Macaristan ise kendi planlarına göre orduyu iki safa ayırdı.İlki merkez sağ ve sol orduları ikincisi ise dört koldan oluşan ordu grubuydu,II.Lajos bu grupta yer alıyordu.
Osmanlı ordusu savaş sırasında üç saf haline getirildi.Ön safta Pargalı İbrahim’in komutasındaki Rumeli ordusu vardı.Onun arkasında Anadolu kuvvetleri ve en arkada ise toplar ve ordunun asıl vurucu gücü olan yeniçeriler yer alıyordu.Plana göre önce Macar taarruzu beklenecekti.Taarruz geldiğinde ise ön ordular kanatlara doğru açılacak ve Macar kuvvetleri top ve tüfek atışı altında bırakacaklardı.
Savaş nihayet Macar kuvvetlerinin sağ kanattan gelen taarruzlarıyla başladı.Rumeli kuvvetleri bir müddet çarpıştıktan sonra geri çekilmeye başladı.Bunu bir zafer olarak gören Macar kuvvetleri Osmanlı ordularını kovalamaya başladılar.Ordugaha kadar giren Macar orduları yağmaya koyuldular.Bunları gören diğer kuvvetler ise kesin bir zafer kazanıldığını düşünen topların menziline girdiklerinden habersiz bir şekilde ileriye doğru hücum etmeye başladılar.İyice menzile giren Macar ordusu Osmanlı kuvvetleri tarafından açılan top ve tüfek saldırısı karşısında çok ciddi zaiyat verdiler.Osmanlı tarafında çok parlak bir zafer kazanıldı.Buna karşın savaş sadece 2 saat kadar sürmüştü.Macar kuvvetlerinin hemen hepsi öldürülmüş veya kaçmışlardı.Macar Kralı II.Lajos ise ölü olarak savaş meydanında bulundu.
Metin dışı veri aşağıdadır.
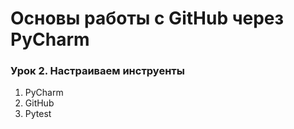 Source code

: # Основы работы с GitHub через PyCharm
### Урок 2. Настраиваем инструенты
1. PyCharm
2. GitHub
3. Pytest

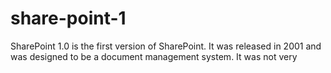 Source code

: # share-point-1

SharePoint 1.0 is the first version of SharePoint. It was released in 2001 and was designed to be a document management system. It was not very
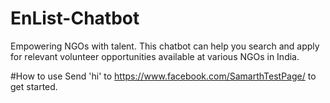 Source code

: # EnList-Chatbot
Empowering NGOs with talent. This chatbot can help you search and apply for relevant volunteer opportunities available at various NGOs in India.

#How to use
Send 'hi' to https://www.facebook.com/SamarthTestPage/ to get started.


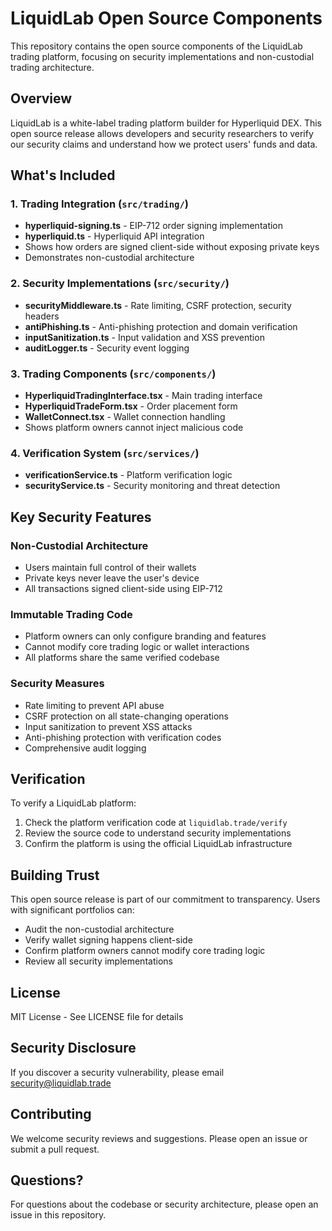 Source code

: # LiquidLab Open Source Components

This repository contains the open source components of the LiquidLab trading platform, focusing on security implementations and non-custodial trading architecture.

## Overview

LiquidLab is a white-label trading platform builder for Hyperliquid DEX. This open source release allows developers and security researchers to verify our security claims and understand how we protect users' funds and data.

## What's Included

### 1. Trading Integration (`src/trading/`)
- **hyperliquid-signing.ts** - EIP-712 order signing implementation
- **hyperliquid.ts** - Hyperliquid API integration
- Shows how orders are signed client-side without exposing private keys
- Demonstrates non-custodial architecture

### 2. Security Implementations (`src/security/`)
- **securityMiddleware.ts** - Rate limiting, CSRF protection, security headers
- **antiPhishing.ts** - Anti-phishing protection and domain verification
- **inputSanitization.ts** - Input validation and XSS prevention
- **auditLogger.ts** - Security event logging

### 3. Trading Components (`src/components/`)
- **HyperliquidTradingInterface.tsx** - Main trading interface
- **HyperliquidTradeForm.tsx** - Order placement form
- **WalletConnect.tsx** - Wallet connection handling
- Shows platform owners cannot inject malicious code

### 4. Verification System (`src/services/`)
- **verificationService.ts** - Platform verification logic
- **securityService.ts** - Security monitoring and threat detection

## Key Security Features

### Non-Custodial Architecture
- Users maintain full control of their wallets
- Private keys never leave the user's device
- All transactions signed client-side using EIP-712

### Immutable Trading Code
- Platform owners can only configure branding and features
- Cannot modify core trading logic or wallet interactions
- All platforms share the same verified codebase

### Security Measures
- Rate limiting to prevent API abuse
- CSRF protection on all state-changing operations
- Input sanitization to prevent XSS attacks
- Anti-phishing protection with verification codes
- Comprehensive audit logging

## Verification

To verify a LiquidLab platform:
1. Check the platform verification code at `liquidlab.trade/verify`
2. Review the source code to understand security implementations
3. Confirm the platform is using the official LiquidLab infrastructure

## Building Trust

This open source release is part of our commitment to transparency. Users with significant portfolios can:
- Audit the non-custodial architecture
- Verify wallet signing happens client-side
- Confirm platform owners cannot modify core trading logic
- Review all security implementations

## License

MIT License - See LICENSE file for details

## Security Disclosure

If you discover a security vulnerability, please email security@liquidlab.trade

## Contributing

We welcome security reviews and suggestions. Please open an issue or submit a pull request.

## Questions?

For questions about the codebase or security architecture, please open an issue in this repository. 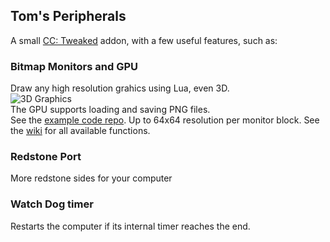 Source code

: ## Tom's Peripherals

A small [CC: Tweaked](https://www.curseforge.com/minecraft/mc-mods/cc-tweaked) addon, with a few useful features, such as:

### Bitmap Monitors and GPU
Draw any high resolution grahics using Lua, even 3D.  
![3D Graphics](https://cdn.modrinth.com/data/ljgxd2P8/images/6cf78be4375066c2de3442f6288544bb90146d24.gif)  
The GPU supports loading and saving PNG files.  
See the [example code repo](https://github.com/tom5454/Toms-Peripherals/tree/api/examples).
Up to 64x64 resolution per monitor block.
See the [wiki](https://github.com/tom5454/Toms-Peripherals/wiki) for all available functions.

### Redstone Port
More redstone sides for your computer

### Watch Dog timer
Restarts the computer if its internal timer reaches the end.
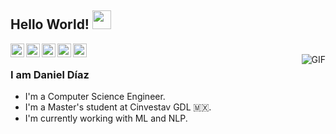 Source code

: ## Hello World! <img src="https://raw.githubusercontent.com/iampavangandhi/iampavangandhi/master/gifs/Hi.gif" width="30px"></h2>

<a href="https://twitter.com/diazmx_">
  <img align="left" alt="Ajay's Twitter" width="22px" src="https://cdn.jsdelivr.net/npm/simple-icons@v3/icons/twitter.svg" />
</a>
<a href="https://www.linkedin.com/in/diazmx/">
  <img align="left" alt="Ajay's Linkdein" width="22px" src="https://cdn.jsdelivr.net/npm/simple-icons@v3/icons/linkedin.svg" />
</a>
<a href="https://github.com/diazmx">
  <img align="left" alt="Ajay's Github" width="22px" src="https://cdn.jsdelivr.net/npm/simple-icons@v3/icons/github.svg" />
</a>
<a href="https://www.kaggle.com/diazmx">
  <img align="left" alt="Ajay's Kaggle" width="22px" src="https://cdn.jsdelivr.net/npm/simple-icons@3.1.0/icons/kaggle.svg" />
</a>
<a href="https://www.youtube.com/channel/UCMPFYGqbB7IFHiRxEEXW-Ug?view_as=subscriber">
  <img align="left" alt="Ajay's Youtube" width="22px" src="https://cdn.jsdelivr.net/npm/simple-icons@3.1.0/icons/youtube.svg" />
</a>
<br />
<img align="right" alt="GIF" src="https://media.giphy.com/media/o0vwzuFwCGAFO/giphy.gif" />

### I am Daniel Díaz
- I'm a Computer Science Engineer.
- I'm a Master's student at Cinvestav GDL :mexico:.
- I'm currently working with ML and NLP.

<!--
**diazmx/diazmx** is a ✨ _special_ ✨ repository because its `README.md` (this file) appears on your GitHub profile.

Here are some ideas to get you started:

- 🔭 I’m currently working on ...
- 🌱 I’m currently learning ...
- 👯 I’m looking to collaborate on ...
- 🤔 I’m looking for help with ...
- 💬 Ask me about ...
- 📫 How to reach me: ...
- 😄 Pronouns: ...
- ⚡ Fun fact: ...
-->
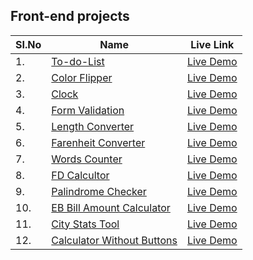 ## Front-end projects

| SI.No | Name                                                                                                                             | Live Link                                                                                            |
|-------|----------------------------------------------------------------------------------------------------------------------------------|------------------------------------------------------------------------------------------------------|
| 1.    | [To-do-List](https://github.com/Sri-shankar49/javascript-projects/tree/master/To-do-List)                                        | [Live Demo](https://sri-shankar49.github.io/javascript-projects/To-do-List/)                         |
| 2.    | [Color Flipper](https://github.com/Sri-shankar49/javascript-projects/tree/master/Color%20Flipper)                                | [Live Demo](https://sri-shankar49.github.io/javascript-projects/Color%20Flipper/)                    |
| 3.    | [Clock](https://github.com/Sri-shankar49/javascript-projects/tree/master/Clock)                                                  | [Live Demo](https://sri-shankar49.github.io/javascript-projects/Clock/)                              |
| 4.    | [Form Validation](https://github.com/Sri-shankar49/javascript-projects/tree/master/Form%20Validation)                            | [Live Demo](https://sri-shankar49.github.io/javascript-projects/Form%20Validation/)                  |
| 5.    | [Length Converter](https://github.com/Sri-shankar49/javascript-projects/tree/master/05.Length%20Converter)                       | [Live Demo](https://sri-shankar49.github.io/javascript-projects/05.Length%20Converter/)              |
| 6.    | [Farenheit Converter](https://github.com/Sri-shankar49/javascript-projects/tree/master/06.Farenheit%20Converter)                 | [Live Demo](https://sri-shankar49.github.io/javascript-projects/06.Farenheit%20Converter/)           |
| 7.    | [Words Counter](https://github.com/Sri-shankar49/javascript-projects/tree/master/07.Words%20Counter)                             | [Live Demo](https://sri-shankar49.github.io/javascript-projects/07.Words%20Counter/)                 |
| 8.    | [FD Calcultor](https://github.com/Sri-shankar49/javascript-projects/tree/master/08.FD%20Calculator)                              | [Live Demo](https://sri-shankar49.github.io/javascript-projects/08.FD%20Calculator/)                 |
| 9.    | [Palindrome Checker](https://github.com/Sri-shankar49/javascript-projects/tree/master/09.Palindrome%20Checker)                   | [Live Demo](https://sri-shankar49.github.io/javascript-projects/09.Palindrome%20Checker/)            |
| 10.   | [EB Bill Amount Calculator](https://github.com/Sri-shankar49/javascript-projects/tree/master/10.EB%20Bill%20Amount%20Calculator) | [Live Demo](https://sri-shankar49.github.io/javascript-projects/10.EB%20Bill%20Amount%20Calculator/) |
| 11.   | [City Stats Tool](https://github.com/Sri-shankar49/javascript-projects/tree/master/11.City%20Stats%20Tool)                       | [Live Demo](https://sri-shankar49.github.io/javascript-projects/11.City%20Stats%20Tool/)             |
| 12.   | [Calculator Without Buttons](https://github.com/Sri-shankar49/javascript-projects/tree/master/12.Calculator%20without%20Buttons) | [Live Demo](https://sri-shankar49.github.io/javascript-projects/12.Calculator%20without%20Buttons/)  | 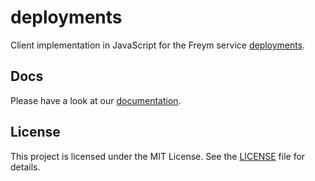 # deployments

Client implementation in JavaScript for the Freym service [deployments](https://github.com/fraym/deployments).

## Docs

Please have a look at our [documentation](https://docs.freym.becklyn.app/docs/services/deployments/introduction).

## License

This project is licensed under the MIT License. See the [LICENSE](LICENSE) file for details.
Savaşın sonucu olarak;Macaristan’ın büyük çoğunluğu fethedilmiş ve Macar topraklarının kalan kısmı Osmanlı’ya bağlanmıştı.1529 Viyana Kuşatması ve 1533 Alman seferine kadar devam eden alınan toprakları koruma amacıyla Almanlara karşı seferlere çıkıldı.1533 de imzalanan İstanbul Antlaşmasına göre ise Avusturya Arşidükü Osmanlı sadrazamına eş sayılacaktı.Yani bu Avrupa Devletlerinin Osmanlı’nın gücünü ve üstünlüğünü kabul ettikleri anlamına geliyordu.[Anlaşma Papalık tarafından dahi tescil edildi.]